If the other 75 percent can tap into these sensibilities, they'll be better prepared to lead companies that grow profitably and ultimately create more value for shareholders.
4 Lessons the Other 75% Can Learn From Marketing CEOs
Whether you come from a general business management, finance, technology or family-owned business background, there are four valuable lessons retail executives can learn from marketing CEOs:
No. 1: Making a strategic shift? Get your timing right.
Domino's Pizza CEO J. Patrick Doyle got his feet wet on the sales and marketing side of the business, and his success turning the pizza chain around is legendary. When Doyle joined Domino's in 2007, the company trailed both Pizza Hut and Papa John's in the pizza delivery world.
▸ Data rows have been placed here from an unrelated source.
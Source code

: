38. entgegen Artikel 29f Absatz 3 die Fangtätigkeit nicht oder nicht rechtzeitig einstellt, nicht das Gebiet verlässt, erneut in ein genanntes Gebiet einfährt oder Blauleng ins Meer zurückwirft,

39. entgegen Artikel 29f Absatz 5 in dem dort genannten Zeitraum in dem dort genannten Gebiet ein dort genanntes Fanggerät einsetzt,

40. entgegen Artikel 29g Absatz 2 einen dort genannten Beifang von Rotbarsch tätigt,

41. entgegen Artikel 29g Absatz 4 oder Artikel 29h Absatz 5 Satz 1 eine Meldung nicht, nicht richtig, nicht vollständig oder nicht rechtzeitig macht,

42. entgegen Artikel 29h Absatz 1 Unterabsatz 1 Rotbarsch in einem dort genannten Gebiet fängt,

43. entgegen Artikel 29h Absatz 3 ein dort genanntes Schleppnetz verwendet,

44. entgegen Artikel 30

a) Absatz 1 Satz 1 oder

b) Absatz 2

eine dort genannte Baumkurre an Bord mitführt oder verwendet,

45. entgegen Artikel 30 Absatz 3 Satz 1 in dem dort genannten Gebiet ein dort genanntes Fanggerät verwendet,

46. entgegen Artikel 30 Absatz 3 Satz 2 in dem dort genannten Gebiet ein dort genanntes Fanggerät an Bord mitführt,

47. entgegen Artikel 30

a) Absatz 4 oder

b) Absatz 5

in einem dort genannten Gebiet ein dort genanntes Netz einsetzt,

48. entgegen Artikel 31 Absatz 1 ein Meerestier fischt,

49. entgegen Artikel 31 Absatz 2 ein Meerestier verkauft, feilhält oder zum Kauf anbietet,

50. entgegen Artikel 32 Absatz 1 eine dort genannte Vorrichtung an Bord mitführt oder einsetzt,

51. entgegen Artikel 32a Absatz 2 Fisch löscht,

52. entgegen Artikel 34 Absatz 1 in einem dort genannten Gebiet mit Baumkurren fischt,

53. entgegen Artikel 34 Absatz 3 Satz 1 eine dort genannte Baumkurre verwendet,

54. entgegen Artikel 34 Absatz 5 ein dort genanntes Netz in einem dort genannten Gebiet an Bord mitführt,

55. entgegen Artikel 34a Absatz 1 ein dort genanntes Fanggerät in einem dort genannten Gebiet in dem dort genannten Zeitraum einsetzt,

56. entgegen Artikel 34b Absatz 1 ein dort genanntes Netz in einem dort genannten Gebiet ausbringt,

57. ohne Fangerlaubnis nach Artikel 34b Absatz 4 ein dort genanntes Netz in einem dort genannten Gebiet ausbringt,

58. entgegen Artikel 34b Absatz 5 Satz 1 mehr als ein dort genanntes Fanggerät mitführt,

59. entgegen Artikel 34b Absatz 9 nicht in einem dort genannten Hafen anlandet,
In order to move Domino's from No. 3 to No. 1, Doyle set out to figure out what the disconnect was between consumers and the brand. He knew the answer wasn’t as simple as launching a new marketing campaign because he came from a marketing background. He also knew Domino's would have to resolve any real or perceived problems with the brand and its products. Then, when the timing was right — when those problems were fixed — Doyle would tell those customers HOW the company fixed things.
No. 2: Turn to your customers for insight.
In order for Doyle to find out what was wrong with Domino's, he took an outside-in approach. He didn’t assume the company knew what needed to be fixed. Doyle relied on market research to find out what was wrong from the customer’s perspective.
Through a series of surveys and focus groups, Doyle discovered that poor quality of ingredients and a cumbersome ordering process were turning customers off.
No. 3: Figure out how your product solves customer problems. This will enable you to differentiate your brand in the market.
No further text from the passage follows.